Старик встрепенулся, слез с нар, аккуратно и не торопясь расстегнул пуговицы на рубашке, подошел к раковине и, стараясь не очень шуметь, начал намыливать тонкую ткань. Потом он несколько раз прополоскал рубашку, тщательно отжал ее, помахал ей в воздухе, стряхивая водную пыль… Утюга в камере не было, поэтому Кораблев разгладил влажную ткань руками, потом лег на шконку, а рубаху положил сверху, чтобы высушить ее своим телом. Задремал старик лишь под утро… И приснилась ему Прага…

* * *

Тринадцатого ноября рабочий день в 15-ом отделе РУОПа начался рано — в 7.30 в кабинете уже вовсю работал Витя Савельев, заканчивая наносить цветными карандашами на лист ватмана схему расстановки «сил и средств», привлеченных для проведения «уличной» на Сенной. Витя специально пришел так рано, чтобы успеть занять стол, и, чтобы никто не мешал ему рисовать — все-таки маловат был тридцатиметровый кабинет для тридцати офицеров, тесно в нем было… Это только снаружи дом на Литейном кажется очень Большим, а те, кто в нем работают, знают, какой он на самом деле маленький и тесный… Хотя — опять же, для кого как — генералы-то сидели в очень даже просторных кабинетах, с кондиционерами, холодильниками и персональными сортирчиками… А опера — опера не баре, могут и потесниться, преодоление тягот и невзгод, как известно развивает фантазию и сообразительность… И вообще, золотое есть правило — если тебе что-то не нравится — давай, пиши рапорт…

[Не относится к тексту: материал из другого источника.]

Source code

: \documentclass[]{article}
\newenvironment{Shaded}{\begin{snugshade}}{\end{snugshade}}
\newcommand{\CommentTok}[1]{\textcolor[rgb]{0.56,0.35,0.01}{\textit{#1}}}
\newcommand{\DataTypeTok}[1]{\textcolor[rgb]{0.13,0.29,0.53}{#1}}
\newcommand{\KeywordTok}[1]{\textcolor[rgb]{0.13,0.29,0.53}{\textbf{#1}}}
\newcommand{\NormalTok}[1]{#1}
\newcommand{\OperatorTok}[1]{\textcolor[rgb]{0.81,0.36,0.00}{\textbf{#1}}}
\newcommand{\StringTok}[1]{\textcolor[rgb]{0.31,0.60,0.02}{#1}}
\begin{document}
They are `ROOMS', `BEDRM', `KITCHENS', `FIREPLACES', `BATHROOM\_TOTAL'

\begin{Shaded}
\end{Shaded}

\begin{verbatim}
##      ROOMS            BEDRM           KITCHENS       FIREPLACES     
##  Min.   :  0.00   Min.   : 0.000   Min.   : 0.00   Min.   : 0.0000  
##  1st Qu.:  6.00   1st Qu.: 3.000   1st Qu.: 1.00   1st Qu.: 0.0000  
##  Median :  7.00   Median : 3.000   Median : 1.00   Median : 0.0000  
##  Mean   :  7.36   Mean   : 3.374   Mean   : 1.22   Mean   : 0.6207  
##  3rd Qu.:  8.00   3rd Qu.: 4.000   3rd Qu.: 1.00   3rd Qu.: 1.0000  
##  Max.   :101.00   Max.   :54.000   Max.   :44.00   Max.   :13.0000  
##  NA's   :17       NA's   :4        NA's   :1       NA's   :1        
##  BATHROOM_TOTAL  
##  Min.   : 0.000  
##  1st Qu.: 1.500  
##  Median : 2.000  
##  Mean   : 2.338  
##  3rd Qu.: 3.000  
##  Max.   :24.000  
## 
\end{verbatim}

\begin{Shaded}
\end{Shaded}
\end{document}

Витя Савельев был человеком очень аккуратным и обладал, как писали в характеристиках, «высокой штабной культурой» — за что ему и поручали всегда вычерчивать разные схемы — никто лучше Вити не умел «поднимать в цвете» разные графики, планы и карты… Савельев любил расчерчивать схемы стоя, крутясь вокруг стола — он вообще не любил сидеть, когда Витя долго сидел, у него начинало ныть колено, зацепленное картечью из обреза в девяносто первом году… Схема получалась красивой — Савельев посмотрел на лист ватмана и, улыбнувшись, подумал, что нынешняя «уличная» превращается в настоящую войсковую операцию…

Смех смехом, а на самом-то деле Витя был не так уж и далек от истины, потому что планом предусматривалось непосредственное участие в «мероприятии» более ста человек.

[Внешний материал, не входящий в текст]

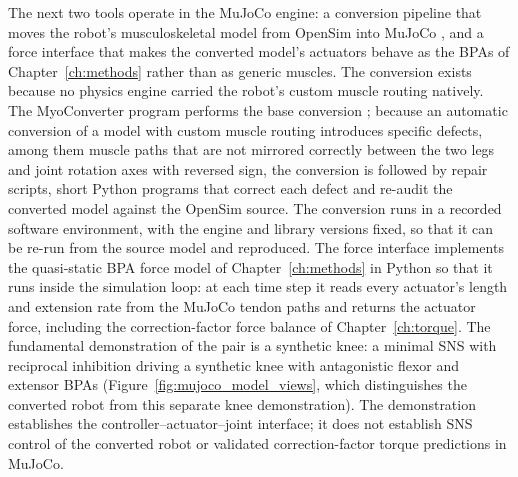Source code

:The next two tools operate in the MuJoCo engine: a conversion pipeline that moves the robot's musculoskeletal model from OpenSim into MuJoCo \citep{delp_opensim_2007, todorov_mujoco_2012}, and a force interface that makes the converted model's actuators behave as the BPAs of Chapter~\ref{ch:methods} rather than as generic muscles. The conversion exists because no physics engine carried the robot's custom muscle routing natively. The MyoConverter program performs the base conversion \citep{caggiano_myosuite_2022, wang_myosim_2022}; because an automatic conversion of a model with custom muscle routing introduces specific defects, among them muscle paths that are not mirrored correctly between the two legs and joint rotation axes with reversed sign, the conversion is followed by repair scripts, short Python programs that correct each defect and re-audit the converted model against the OpenSim source. The conversion runs in a recorded software environment, with the engine and library versions fixed, so that it can be re-run from the source model and reproduced. The force interface implements the quasi-static BPA force model of Chapter~\ref{ch:methods} in Python so that it runs inside the simulation loop: at each time step it reads every actuator's length and extension rate from the MuJoCo tendon paths and returns the actuator force, including the correction-factor force balance of Chapter~\ref{ch:torque}. The fundamental demonstration of the pair is a synthetic knee: a minimal SNS with reciprocal inhibition driving a synthetic knee with antagonistic flexor and extensor BPAs (Figure~\ref{fig:mujoco_model_views}, which distinguishes the converted robot from this separate knee demonstration). The demonstration establishes the controller--actuator--joint interface; it does not establish SNS control of the converted robot or validated correction-factor torque predictions in MuJoCo.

Савельев, посвистывая, наносил на бумагу условные знаки, означавшие дислокацию групп — с особым старанием он изобразил место расположения девятой группы, которая должна была находиться в автомобиле «Жигули» седьмой модели на площадке непосредственно у магазина «Океан». Дело в том, что группа эта, согласно плану, состояла всего из двух человек — из самого Савельева и Наташи Карелиной. Вите и лейтенанту Карелиной предстояло изображать влюбленную парочку — учитывая то обстоятельство, что Натаха была девчонкой симпатичной, Савельев предвкушал приятные эмоции во время «уличной»…

…Кабинет постепенно наполнялся народом и Витя торопился закончить работу — каждый ведь норовил какую-нибудь шуточку отпустить, да и вообще — тяжело рисовать, когда мимо тебя ежеминутно кто-нибудь протискивается…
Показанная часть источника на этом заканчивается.